An important aspect of the program is that it is “living.” Says Maffioli: “Any time we have an event that impairs our ability to meet our generation obligations, we submit a form called the Unit Trip/Load Loss Report.

It contains detailed information about the trip and we narrow down the information to a failure mode, then review the FMEA for that equipment. If the failure mode has been identified, we determine why the control didn’t mitigate it. If it is a new failure mode, we add it to the FMEA templates, along with mitigation strategies.”

Backgrounder on Sugar Creek

SCGS is a typical 2 x 1 combined-cycle facility with two 7FA gas turbine/generators and one D11 steam turbine/generator supplied by GE Energy, Atlanta, and heat-recovery steam generators (HRSGs) from Vogt Power International Inc, Louisville. Mirant Corp, the original owner (now a subsidiary of GenON Energy), commissioned the plant in 2002. LS Power acquired Sugar Creek in 2007 and sold it to NiSource the following year.

Flexibility, a hallmark of the facility, represents a big part of Sugar Creek’s value to the owner. The plant can modulate on automatic generation control (AGC) through MISO at 15 MW/min over a typical load range of 330 to 489 MW. The plant can cycle down to 310 MW, but runs into CO emissions and heat-rate issues below that. Under 310 MW, gas-turbine combustion is unstable. Above 489 MW, HRSG duct burners can extract another 57 MW from the steam cycle, but the heat rate degrades to 7400 Btu/kWh.

RCMO inspired upgrades

Several equipment deficiencies identified through RCMO, and subsequently corrected by the plant, have paid enormous dividends. Examples include:

  • Modifying the vacuum pump cooling system lowered the vacuum from 3.3 to 2.3 in.

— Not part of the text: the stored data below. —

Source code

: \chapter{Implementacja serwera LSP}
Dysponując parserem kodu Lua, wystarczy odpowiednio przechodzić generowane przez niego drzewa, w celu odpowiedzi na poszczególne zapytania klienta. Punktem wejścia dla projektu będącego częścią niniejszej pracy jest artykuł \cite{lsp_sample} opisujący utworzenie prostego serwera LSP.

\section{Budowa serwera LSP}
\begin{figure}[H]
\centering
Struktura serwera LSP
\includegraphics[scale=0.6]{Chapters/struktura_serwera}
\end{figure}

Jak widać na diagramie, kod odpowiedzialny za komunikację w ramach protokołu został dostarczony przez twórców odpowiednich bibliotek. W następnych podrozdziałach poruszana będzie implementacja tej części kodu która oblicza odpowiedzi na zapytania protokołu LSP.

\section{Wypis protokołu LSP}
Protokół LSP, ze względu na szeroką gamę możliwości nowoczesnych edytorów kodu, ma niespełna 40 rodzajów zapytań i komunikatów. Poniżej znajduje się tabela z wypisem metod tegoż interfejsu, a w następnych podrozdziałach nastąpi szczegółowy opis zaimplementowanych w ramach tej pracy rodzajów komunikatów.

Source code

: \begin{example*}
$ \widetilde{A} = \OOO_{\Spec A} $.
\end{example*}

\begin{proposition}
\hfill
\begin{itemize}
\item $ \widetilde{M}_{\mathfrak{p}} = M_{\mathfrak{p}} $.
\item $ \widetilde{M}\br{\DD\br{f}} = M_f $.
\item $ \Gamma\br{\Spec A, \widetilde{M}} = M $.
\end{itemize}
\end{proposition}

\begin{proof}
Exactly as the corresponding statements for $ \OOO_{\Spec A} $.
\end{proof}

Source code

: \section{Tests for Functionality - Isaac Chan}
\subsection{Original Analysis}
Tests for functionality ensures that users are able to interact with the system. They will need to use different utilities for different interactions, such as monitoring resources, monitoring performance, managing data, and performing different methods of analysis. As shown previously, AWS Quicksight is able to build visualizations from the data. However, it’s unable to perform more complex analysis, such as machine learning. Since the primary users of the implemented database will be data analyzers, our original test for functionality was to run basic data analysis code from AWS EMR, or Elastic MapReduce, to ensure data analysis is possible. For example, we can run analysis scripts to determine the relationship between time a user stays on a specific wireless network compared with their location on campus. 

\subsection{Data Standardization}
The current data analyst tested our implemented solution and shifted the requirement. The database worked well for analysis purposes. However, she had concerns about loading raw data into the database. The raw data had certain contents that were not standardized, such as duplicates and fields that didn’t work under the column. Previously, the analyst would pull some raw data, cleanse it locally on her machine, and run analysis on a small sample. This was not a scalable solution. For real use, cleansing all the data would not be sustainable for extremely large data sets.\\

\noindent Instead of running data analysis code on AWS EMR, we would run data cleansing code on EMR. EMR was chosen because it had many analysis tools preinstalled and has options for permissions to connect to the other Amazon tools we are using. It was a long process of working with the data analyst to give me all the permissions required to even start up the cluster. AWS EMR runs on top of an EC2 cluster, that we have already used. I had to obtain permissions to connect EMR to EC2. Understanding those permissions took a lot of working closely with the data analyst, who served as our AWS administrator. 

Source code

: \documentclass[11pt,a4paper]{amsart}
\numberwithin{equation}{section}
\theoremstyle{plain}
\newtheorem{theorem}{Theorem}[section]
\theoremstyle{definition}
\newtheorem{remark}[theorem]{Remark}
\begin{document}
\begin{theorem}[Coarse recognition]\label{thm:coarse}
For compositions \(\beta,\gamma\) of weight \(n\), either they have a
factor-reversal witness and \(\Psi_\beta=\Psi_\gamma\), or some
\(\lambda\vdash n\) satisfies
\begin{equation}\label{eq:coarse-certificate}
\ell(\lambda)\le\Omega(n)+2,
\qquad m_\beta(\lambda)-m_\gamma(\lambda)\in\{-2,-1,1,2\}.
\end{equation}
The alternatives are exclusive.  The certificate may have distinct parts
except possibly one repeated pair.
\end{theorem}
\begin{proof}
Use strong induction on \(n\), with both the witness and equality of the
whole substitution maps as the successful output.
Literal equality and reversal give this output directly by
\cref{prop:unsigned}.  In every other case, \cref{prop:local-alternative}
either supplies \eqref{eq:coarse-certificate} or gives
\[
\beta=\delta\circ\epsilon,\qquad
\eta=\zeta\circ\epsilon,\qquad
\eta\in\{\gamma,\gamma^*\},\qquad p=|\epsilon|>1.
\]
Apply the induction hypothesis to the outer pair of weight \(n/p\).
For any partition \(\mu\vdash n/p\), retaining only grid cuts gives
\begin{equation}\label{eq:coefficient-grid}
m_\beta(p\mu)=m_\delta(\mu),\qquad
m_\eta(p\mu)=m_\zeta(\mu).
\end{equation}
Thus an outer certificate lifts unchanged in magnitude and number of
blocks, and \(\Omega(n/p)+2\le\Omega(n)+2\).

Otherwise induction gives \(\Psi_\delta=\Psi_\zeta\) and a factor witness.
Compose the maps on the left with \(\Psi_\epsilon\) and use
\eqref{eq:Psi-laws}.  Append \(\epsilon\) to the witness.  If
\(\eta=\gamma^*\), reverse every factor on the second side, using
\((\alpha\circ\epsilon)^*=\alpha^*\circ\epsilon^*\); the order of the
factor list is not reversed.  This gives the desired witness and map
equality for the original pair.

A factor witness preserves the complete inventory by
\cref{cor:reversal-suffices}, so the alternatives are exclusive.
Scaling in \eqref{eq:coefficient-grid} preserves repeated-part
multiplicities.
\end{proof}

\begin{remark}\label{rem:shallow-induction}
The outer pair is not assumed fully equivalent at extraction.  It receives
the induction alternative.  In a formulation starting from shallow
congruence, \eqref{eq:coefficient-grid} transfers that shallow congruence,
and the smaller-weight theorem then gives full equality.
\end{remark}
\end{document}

Hg abs, resulting in a 5-MW gain in output (Fig 4).
  • Redesigning the high-pressure (HP) feedwater valves and feedwater minimum-flow valves reduced load on the feedwater pumps, lowering heat rate from 7000 Btu/kWh to under 6900 Btu/kWh (Fig 5). Reducing flow through the pumps by 500 gpm cut auxiliary power consumption by 1 MW.
  • The FMEA review of the reverse-osmosis pumps at the water treatment unit revealed that a high-temperature shutoff switch, mentioned in the documentation, was not installed. These pumps were failing at a rate of about one per year (Fig 6). Since the switches were added with the proper sensors, no failures have occurred.
  • Cooling-tower gearboxes were failing at a rate of about one a year, incurring a $35,000 expense. The plant installed real-time bearing monitoring and displays vibration and temperature in the DCS.
  • Review of the HP attemperator block valves indicated that the actuators were undersized. The plant ran with these valves open. Constantly blowing water into the steam had a relatively low performance impact when capacity factors were low. By installing more robust valves and increasing steam temperature, the plant has gained output.
  • Evaporative coolers on the gas-turbine inlet could only be used during base-load operation. Under AGC, they tripped off. With modifications, the coolers now operate down to 71F at the inlet guide vanes (IGV), netting 3 MW of output per gas turbine.
  • RCMO identified deficiencies in lubrication procedures. “Over-greasing is a major failure source within Nipsco,” notes Maffioli. The plant conducted a pilot program with an ultrasonic greasing gun to mitigate the problem.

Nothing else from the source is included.